Одновременно с этим коммерция по всей Европе выходила в овердрайв. Население с 1800 года выросло почти на 40 %, и промышленники делали все возможное, чтобы насытить такой огромный рынок. Раньше продукты производились только в тех объемах, чтобы удовлетворить спрос, но теперь процесс производства настолько ускорился и подешевел, что жаждущие прибыли производители больше не ждали, когда их товар будет востребован покупателями. Вместо этого они создали свои собственные рынки, и если местных потребителей становилось недостаточно, то наличие новых железных дорог и пароходных линий позволяло им продавать свою продукцию по всему миру. Они полагали, таким образом, что потенциал их коммерции бесконечен. Подобный менталитет был особенно распространен в Англии, самой развитой в промышленном отношении стране мира. Обеспеченные люди больше не задавались вопросом «Что мне нужно?». Главным вопросом эпохи стало «Что я хочу?» — и разрыв между теми, кто мог себе позволить задать этот вопрос, и всем остальным населением рос с ужасающей быстротой {35}.

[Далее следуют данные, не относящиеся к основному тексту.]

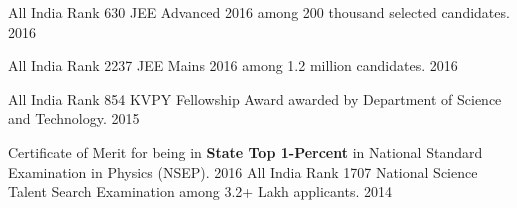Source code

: \begin{cvhonors}
	\cvhonor
		{All India Rank 630}
		{JEE Advanced 2016 among 200 thousand selected candidates.}
		{}
		{2016}

	\cvhonor
		{All India Rank 2237}
		{JEE Mains 2016 among 1.2 million candidates.}
		{}
		{2016}

	\cvhonor
		{All India Rank 854}
		{KVPY Fellowship Award awarded by Department of Science and Technology.}
		{}
		{2015}

	\cvhonor
		{Certificate of Merit}{
			for being in \textbf{State Top 1-Percent} in National Standard Examination in Physics (NSEP).
		}
		{}
		{2016}
	\cvhonor
		{All India Rank 1707}
		{National Science Talent Search Examination among 3.2+ Lakh applicants.}
		{}
		{2014}

\end{cvhonors}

Развитие торговли и производства действительно создавало новые рабочие места, но новые фабрики и шахты все равно не могли обеспечить работой всех желающих, кроме того, хозяева все реже нанимали взрослых мужчин — их труд был практически вытеснен машинами и станками. Выгоднее было брать на работу женщин и детей — и платить им в несколько раз меньше. Кроме того, рабочие места, созданные на новых фабриках и шахтах, не обеспечивали даже того невысокого уровня безопасности и стабильности, к которой привыкли рабочие и их семьи. Ведь они работали на одного и того же хозяина из поколения в поколение, всегда на одном и том же месте. Их жизнь была трудна — но она была частью той фабрики, той небольшой коммуны, к которой они принадлежали. Теперь же эта жизнь — и существование семьи — зависела лишь от прихоти непонятного, зачастую совершенно постороннего человека, «мастера», который был предан исключительно хозяину.

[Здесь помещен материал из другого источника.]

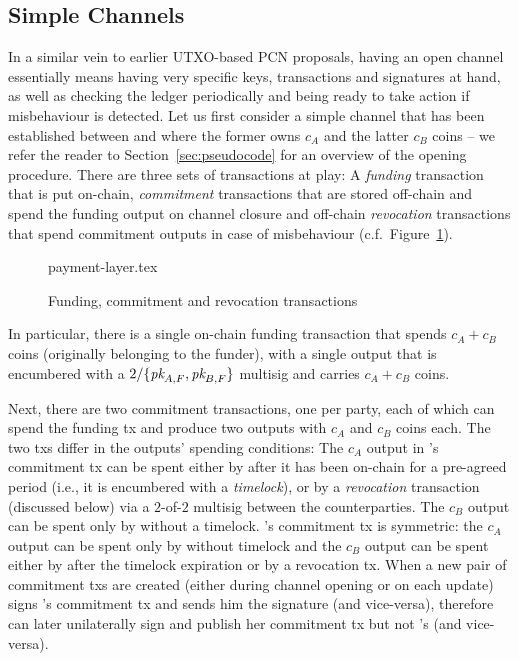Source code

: \subsection{Simple Channels}
  In a similar vein to earlier UTXO-based PCN proposals, having an open channel essentially
  means having very specific keys, transactions and signatures at hand, as well
  as checking the ledger periodically and being ready to take action if
  misbehaviour is detected. Let us first consider a simple channel that has been
  established between \alice and \bob where the former owns $c_A$ and the latter
  $c_B$ coins -- we refer the reader to Section~\ref{sec:pseudocode} for an
  overview of the opening procedure. There are
  three sets of transactions at play: A \emph{funding}
  transaction that is put on-chain, \emph{commitment} transactions that are stored
  off-chain and
  spend the funding output on channel closure and off-chain \emph{revocation}
  transactions that spend commitment outputs in case of misbehaviour (c.f.\
  Figure~\ref{figure:payment-layer}).

  \begin{figure}
    \centering
    {payment-layer.tex}
    \caption{Funding, commitment and revocation transactions}
    \label{figure:payment-layer}
  \end{figure}

  In particular, there is a single on-chain funding transaction that spends $c_A
  + c_B$ coins (originally belonging to the funder), with a single output that is encumbered with a
  $2/\{\textit{pk}_{A, F}, \textit{pk}_{B, F}\}$ multisig and carries $c_A + c_B$ coins.

  Next, there are two commitment transactions, one per party, each of which can spend the
  funding tx and produce two outputs with $c_A$ and $c_B$ coins each. The two
  txs differ in the outputs' spending conditions: The $c_A$ output in \alice's
  commitment tx can be spent either by \alice after it has been on-chain for a
  pre-agreed period (i.e., it is encumbered with a \emph{timelock}), or by a
  \emph{revocation} transaction (discussed below) via a $2$-of-$2$ multisig between
  the counterparties. The $c_B$ output can be spent only by \bob without
  a timelock. \bob's commitment tx is symmetric: the $c_A$ output can be spent
  only by \alice without timelock and the $c_B$ output can be spent either by
  \bob after the timelock expiration or by a revocation tx. When a new pair of
  commitment txs are created (either during channel opening or on each update)
  \alice signs \bob's commitment tx and sends him the signature (and
  vice-versa), therefore \alice can later unilaterally sign and publish her commitment
  tx but not \bob's (and vice-versa).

Отдельного взгляда заслуживали и условия в фабричных цехах, где рабочие постоянно рисковали получить серьезное увечье, травму или даже погибнуть. Рабочий день длиной от 12 до 18 часов, 6,5 рабочих дней в неделю — рабочие жили, чтобы работать, и работали, чтобы выжить.

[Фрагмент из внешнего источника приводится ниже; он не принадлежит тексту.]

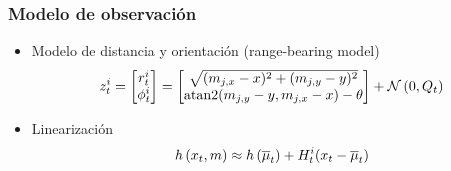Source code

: \begin{frame}
    \frametitle{Modelo de observación}
    \begin{itemize}
    \item Modelo de distancia y orientación (range-bearing model)
    \begin{equation*}
        z_{t}^{i} =
        \begin{bmatrix}
            r_{t}^{i}\\
            \phi_{t}^{i} 
        \end{bmatrix} =
        \begin{bmatrix}
            \sqrt{(m_{j,x}-x)^{2} + (m_{j,y}-y)^{2}}\\
            \operatorname{atan2}(m_{j,y}-y, m_{j,x}-x) -\theta
        \end{bmatrix}
        + \mathcal{N}\left( {0}, {Q_{t}} \right)        
    \end{equation*}
    
    \item Linearización
    \begin{equation*}
    h\left( x_{t}, m \right) \approx             h\left( \overline{\mu}_{t} \right) + H_{t}^{i}(x_{t}-\overline{\mu}_{t})
    \end{equation*}
    \end{itemize}
    
\end{frame}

Этих несчастных — и миллионов таких же, как они, все еще не вписавшихся в новую промышленную систему, — было гораздо больше, чем людей, которые пользовались производимыми благами и прибылью. Однако ими пренебрегали с легкостью — рабочие были совершенно безликой, глухой, бессловесной, по большей части безграмотной массой. Разумеется, и среди них встречались те, кто стоял особняком, настоящие мастера, ремесленники, грамотные умные люди — портные, краснодеревщики, печатники. Они были свидетелями страданий своих братьев, чья жизнь была безжалостно скомкана и перевернута новой системой.
Были и те, кто не входил в рабочую среду, но хорошо знал о бедственном положении пролетариата — интеллектуалы, мыслители, бунтари. В кафе и тавернах по всей Европе интеллектуалы и ремесленники обсуждали множество возможных социальных изменений, направленных на облегчение жизни рабочих.
В действительности то, что помогало с такой скоростью развиваться торговле и промышленности, способствовало такому же быстрому распространению идей реформ. Уровень грамотности в Европе не превышал 50 %, но жажда знаний была велика. Литература стала интернациональной, и такие авторы, как Бальзак, Виктор Гюго и Диккенс, описывавшие все общество в целом, от особняков до сточных канав, в новом реалистичном стиле, были признаны писателями мирового уровня. Их произведения взволнованно обсуждали в гостиных и клубах, где раньше знали лишь местных авторов {36}. Газеты тоже быстро перемещаются из города в город, уворачиваясь от местных цензоров, следящих, чтобы ничего из того, что местный князек-правитель хотел скрыть от общественности, не попало под типографский пресс. Даже в России, с ее самым репрессивным в Европе правителем, царем Николаем I, создавшим аж 12 цензурных департаментов, иностранные газеты все же распространялись среди граждан, которые передавали их из рук в руки {37}. Друг Маркса, Павел Анненков, говорил об этом феномене: «То, что раньше составляло привилегию высшей аристократии и правительственных сфер, отныне стало в порядке вещей среди простых граждан» {38}.